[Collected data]
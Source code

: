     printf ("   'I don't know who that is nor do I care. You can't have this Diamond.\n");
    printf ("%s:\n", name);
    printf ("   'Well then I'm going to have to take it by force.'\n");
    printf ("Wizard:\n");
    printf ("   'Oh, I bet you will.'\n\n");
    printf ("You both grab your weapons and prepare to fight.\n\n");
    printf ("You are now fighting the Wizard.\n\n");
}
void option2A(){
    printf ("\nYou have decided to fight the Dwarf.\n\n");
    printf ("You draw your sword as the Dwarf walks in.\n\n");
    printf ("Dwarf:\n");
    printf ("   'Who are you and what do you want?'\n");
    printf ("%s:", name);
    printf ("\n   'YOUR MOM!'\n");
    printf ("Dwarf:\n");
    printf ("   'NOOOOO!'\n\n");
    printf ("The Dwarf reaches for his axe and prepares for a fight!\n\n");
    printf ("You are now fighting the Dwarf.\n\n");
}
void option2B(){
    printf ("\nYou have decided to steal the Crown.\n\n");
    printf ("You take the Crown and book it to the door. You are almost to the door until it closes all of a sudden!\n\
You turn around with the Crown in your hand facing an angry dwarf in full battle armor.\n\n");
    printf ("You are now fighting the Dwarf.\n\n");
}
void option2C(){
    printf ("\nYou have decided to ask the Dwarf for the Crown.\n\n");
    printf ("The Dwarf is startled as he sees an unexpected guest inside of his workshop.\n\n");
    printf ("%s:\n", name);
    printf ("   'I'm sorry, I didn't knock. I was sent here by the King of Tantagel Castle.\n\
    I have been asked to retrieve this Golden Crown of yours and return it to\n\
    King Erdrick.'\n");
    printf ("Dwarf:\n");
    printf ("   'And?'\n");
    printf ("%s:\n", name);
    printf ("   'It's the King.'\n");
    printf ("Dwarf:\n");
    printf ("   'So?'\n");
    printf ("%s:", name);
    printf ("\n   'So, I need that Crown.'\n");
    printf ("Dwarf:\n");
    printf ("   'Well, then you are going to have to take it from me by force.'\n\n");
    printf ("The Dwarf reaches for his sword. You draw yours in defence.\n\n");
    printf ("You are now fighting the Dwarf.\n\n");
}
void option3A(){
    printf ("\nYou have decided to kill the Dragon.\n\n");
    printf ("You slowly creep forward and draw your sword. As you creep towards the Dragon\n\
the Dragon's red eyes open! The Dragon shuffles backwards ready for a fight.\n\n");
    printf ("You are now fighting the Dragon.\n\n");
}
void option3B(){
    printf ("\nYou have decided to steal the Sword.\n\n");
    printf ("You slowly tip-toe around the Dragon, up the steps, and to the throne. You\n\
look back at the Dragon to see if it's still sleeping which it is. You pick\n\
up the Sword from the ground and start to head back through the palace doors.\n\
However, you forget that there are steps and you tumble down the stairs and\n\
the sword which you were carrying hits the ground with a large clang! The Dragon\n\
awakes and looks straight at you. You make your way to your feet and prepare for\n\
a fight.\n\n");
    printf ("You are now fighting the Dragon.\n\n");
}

- WORK TASK:
Restate the records from above exactly as they read.

- TASK ANSWER:
Source code

:     printf ("   'I don't know who that is nor do I care. You can't have this Diamond.\n");
    printf ("%s:\n", name);
    printf ("   'Well then I'm going to have to take it by force.'\n");
    printf ("Wizard:\n");
    printf ("   'Oh, I bet you will.'\n\n");
    printf ("You both grab your weapons and prepare to fight.\n\n");
    printf ("You are now fighting the Wizard.\n\n");
}
void option2A(){
    printf ("\nYou have decided to fight the Dwarf.\n\n");
    printf ("You draw your sword as the Dwarf walks in.\n\n");
    printf ("Dwarf:\n");
    printf ("   'Who are you and what do you want?'\n");
    printf ("%s:", name);
    printf ("\n   'YOUR MOM!'\n");
    printf ("Dwarf:\n");
    printf ("   'NOOOOO!'\n\n");
    printf ("The Dwarf reaches for his axe and prepares for a fight!\n\n");
    printf ("You are now fighting the Dwarf.\n\n");
}
void option2B(){
    printf ("\nYou have decided to steal the Crown.\n\n");
    printf ("You take the Crown and book it to the door. You are almost to the door until it closes all of a sudden!\n\
You turn around with the Crown in your hand facing an angry dwarf in full battle armor.\n\n");
    printf ("You are now fighting the Dwarf.\n\n");
}
void option2C(){
    printf ("\nYou have decided to ask the Dwarf for the Crown.\n\n");
    printf ("The Dwarf is startled as he sees an unexpected guest inside of his workshop.\n\n");
    printf ("%s:\n", name);
    printf ("   'I'm sorry, I didn't knock. I was sent here by the King of Tantagel Castle.\n\
    I have been asked to retrieve this Golden Crown of yours and return it to\n\
    King Erdrick.'\n");
    printf ("Dwarf:\n");
    printf ("   'And?'\n");
    printf ("%s:\n", name);
    printf ("   'It's the King.'\n");
    printf ("Dwarf:\n");
    printf ("   'So?'\n");
    printf ("%s:", name);
    printf ("\n   'So, I need that Crown.'\n");
    printf ("Dwarf:\n");
    printf ("   'Well, then you are going to have to take it from me by force.'\n\n");
    printf ("The Dwarf reaches for his sword. You draw yours in defence.\n\n");
    printf ("You are now fighting the Dwarf.\n\n");
}
void option3A(){
    printf ("\nYou have decided to kill the Dragon.\n\n");
    printf ("You slowly creep forward and draw your sword. As you creep towards the Dragon\n\
the Dragon's red eyes open! The Dragon shuffles backwards ready for a fight.\n\n");
    printf ("You are now fighting the Dragon.\n\n");
}
void option3B(){
    printf ("\nYou have decided to steal the Sword.\n\n");
    printf ("You slowly tip-toe around the Dragon, up the steps, and to the throne. You\n\
look back at the Dragon to see if it's still sleeping which it is. You pick\n\
up the Sword from the ground and start to head back through the palace doors.\n\
However, you forget that there are steps and you tumble down the stairs and\n\
the sword which you were carrying hits the ground with a large clang! The Dragon\n\
awakes and looks straight at you. You make your way to your feet and prepare for\n\
a fight.\n\n");
    printf ("You are now fighting the Dragon.\n\n");
}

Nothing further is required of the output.